◆ **Input data**:
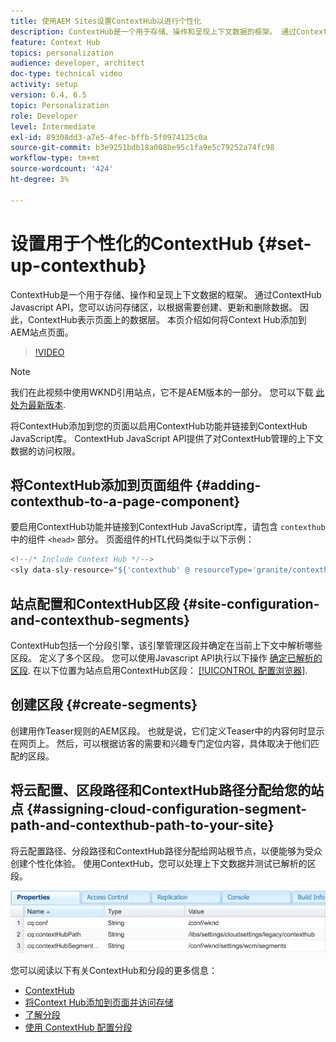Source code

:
 ```yaml
---
title: 使用AEM Sites设置ContextHub以进行个性化
description: ContextHub是一个用于存储、操作和呈现上下文数据的框架。 通过ContextHub Javascript API，您可以访问存储区，以根据需要创建、更新和删除数据。 因此，ContextHub表示页面上的数据层。 本页介绍如何将Context Hub添加到AEM站点页面。
feature: Context Hub
topics: personalization
audience: developer, architect
doc-type: technical video
activity: setup
version: 6.4, 6.5
topic: Personalization
role: Developer
level: Intermediate
exl-id: 89308dd3-a7e5-4fec-bffb-5f0974125c0a
source-git-commit: b3e9251bdb18a008be95c1fa9e5c79252a74fc98
workflow-type: tm+mt
source-wordcount: '424'
ht-degree: 3%

---
```


# 设置用于个性化的ContextHub {#set-up-contexthub}

ContextHub是一个用于存储、操作和呈现上下文数据的框架。 通过ContextHub Javascript API，您可以访问存储区，以根据需要创建、更新和删除数据。 因此，ContextHub表示页面上的数据层。 本页介绍如何将Context Hub添加到AEM站点页面。

>[!VIDEO](https://video.tv.adobe.com/v/23765?quality=12&learn=on)

>[!NOTE]
>
>我们在此视频中使用WKND引用站点，它不是AEM版本的一部分。 您可以下载 [此处为最新版本](https://github.com/adobe/aem-guides-wknd/releases).

将ContextHub添加到您的页面以启用ContextHub功能并链接到ContextHub JavaScript库。 ContextHub JavaScript API提供了对ContextHub管理的上下文数据的访问权限。

## 将ContextHub添加到页面组件 {#adding-contexthub-to-a-page-component}

要启用ContextHub功能并链接到ContextHub JavaScript库，请包含 `contexthub` 中的组件 `<head>` 部分。 页面组件的HTL代码类似于以下示例：

```java
<!--/* Include Context Hub */-->
<sly data-sly-resource="${'contexthub' @ resourceType='granite/contexthub/components/contexthub'}"/>
```

## 站点配置和ContextHub区段 {#site-configuration-and-contexthub-segments}

ContextHub包括一个分段引擎，该引擎管理区段并确定在当前上下文中解析哪些区段。 定义了多个区段。 您可以使用Javascript API执行以下操作 [确定已解析的区段](https://helpx.adobe.com/experience-manager/6-5/sites/developing/using/ch-adding.html#DeterminingResolvedContextHubSegments). 在以下位置为站点启用ContextHub区段： [[!UICONTROL 配置浏览器]](https://experienceleague.adobe.com/docs/experience-manager-cloud-service/implementing/developing/configurations.html).

## 创建区段 {#create-segments}

创建用作Teaser规则的AEM区段。 也就是说，它们定义Teaser中的内容何时显示在网页上。 然后，可以根据访客的需要和兴趣专门定位内容，具体取决于他们匹配的区段。

## 将云配置、区段路径和ContextHub路径分配给您的站点 {#assigning-cloud-configuration-segment-path-and-contexthub-path-to-your-site}

将云配置路径、分段路径和ContextHub路径分配给网站根节点，以便能够为受众创建个性化体验。 使用ContextHub，您可以处理上下文数据并测试已解析的区段。

![CRXDE Lite](assets/crx-de-properties.png)

您可以阅读以下有关ContextHub和分段的更多信息：

* [ContextHub](https://helpx.adobe.com/experience-manager/6-5/sites/developing/using/contexthub.html)
* [将Context Hub添加到页面并访问存储](https://helpx.adobe.com/experience-manager/6-5/sites/developing/using/ch-adding.html)
* [了解分段](https://helpx.adobe.com/experience-manager/6-5/sites/classic-ui-authoring/using/classic-personalization-campaigns-segmentation.html)
* [使用 ContextHub 配置分段](https://helpx.adobe.com/experience-manager/6-5/sites/administering/using/segmentation.html)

◆ **What you have to do**:
Only the text of the listing should be returned, exactly and in full; no image goes into the copy.

◆ **Task response**:
Source code

:
 ```yaml
---
title: 使用AEM Sites设置ContextHub以进行个性化
description: ContextHub是一个用于存储、操作和呈现上下文数据的框架。 通过ContextHub Javascript API，您可以访问存储区，以根据需要创建、更新和删除数据。 因此，ContextHub表示页面上的数据层。 本页介绍如何将Context Hub添加到AEM站点页面。
feature: Context Hub
topics: personalization
audience: developer, architect
doc-type: technical video
activity: setup
version: 6.4, 6.5
topic: Personalization
role: Developer
level: Intermediate
exl-id: 89308dd3-a7e5-4fec-bffb-5f0974125c0a
source-git-commit: b3e9251bdb18a008be95c1fa9e5c79252a74fc98
workflow-type: tm+mt
source-wordcount: '424'
ht-degree: 3%

---
```


# 设置用于个性化的ContextHub {#set-up-contexthub}

ContextHub是一个用于存储、操作和呈现上下文数据的框架。 通过ContextHub Javascript API，您可以访问存储区，以根据需要创建、更新和删除数据。 因此，ContextHub表示页面上的数据层。 本页介绍如何将Context Hub添加到AEM站点页面。

>[!VIDEO](https://video.tv.adobe.com/v/23765?quality=12&learn=on)

>[!NOTE]
>
>我们在此视频中使用WKND引用站点，它不是AEM版本的一部分。 您可以下载 [此处为最新版本](https://github.com/adobe/aem-guides-wknd/releases).

将ContextHub添加到您的页面以启用ContextHub功能并链接到ContextHub JavaScript库。 ContextHub JavaScript API提供了对ContextHub管理的上下文数据的访问权限。

## 将ContextHub添加到页面组件 {#adding-contexthub-to-a-page-component}

要启用ContextHub功能并链接到ContextHub JavaScript库，请包含 `contexthub` 中的组件 `<head>` 部分。 页面组件的HTL代码类似于以下示例：

```java
<!--/* Include Context Hub */-->
<sly data-sly-resource="${'contexthub' @ resourceType='granite/contexthub/components/contexthub'}"/>
```

## 站点配置和ContextHub区段 {#site-configuration-and-contexthub-segments}

ContextHub包括一个分段引擎，该引擎管理区段并确定在当前上下文中解析哪些区段。 定义了多个区段。 您可以使用Javascript API执行以下操作 [确定已解析的区段](https://helpx.adobe.com/experience-manager/6-5/sites/developing/using/ch-adding.html#DeterminingResolvedContextHubSegments). 在以下位置为站点启用ContextHub区段： [[!UICONTROL 配置浏览器]](https://experienceleague.adobe.com/docs/experience-manager-cloud-service/implementing/developing/configurations.html).

## 创建区段 {#create-segments}

创建用作Teaser规则的AEM区段。 也就是说，它们定义Teaser中的内容何时显示在网页上。 然后，可以根据访客的需要和兴趣专门定位内容，具体取决于他们匹配的区段。

## 将云配置、区段路径和ContextHub路径分配给您的站点 {#assigning-cloud-configuration-segment-path-and-contexthub-path-to-your-site}

将云配置路径、分段路径和ContextHub路径分配给网站根节点，以便能够为受众创建个性化体验。 使用ContextHub，您可以处理上下文数据并测试已解析的区段。

![CRXDE Lite](assets/crx-de-properties.png)

您可以阅读以下有关ContextHub和分段的更多信息：

* [ContextHub](https://helpx.adobe.com/experience-manager/6-5/sites/developing/using/contexthub.html)
* [将Context Hub添加到页面并访问存储](https://helpx.adobe.com/experience-manager/6-5/sites/developing/using/ch-adding.html)
* [了解分段](https://helpx.adobe.com/experience-manager/6-5/sites/classic-ui-authoring/using/classic-personalization-campaigns-segmentation.html)
* [使用 ContextHub 配置分段](https://helpx.adobe.com/experience-manager/6-5/sites/administering/using/segmentation.html)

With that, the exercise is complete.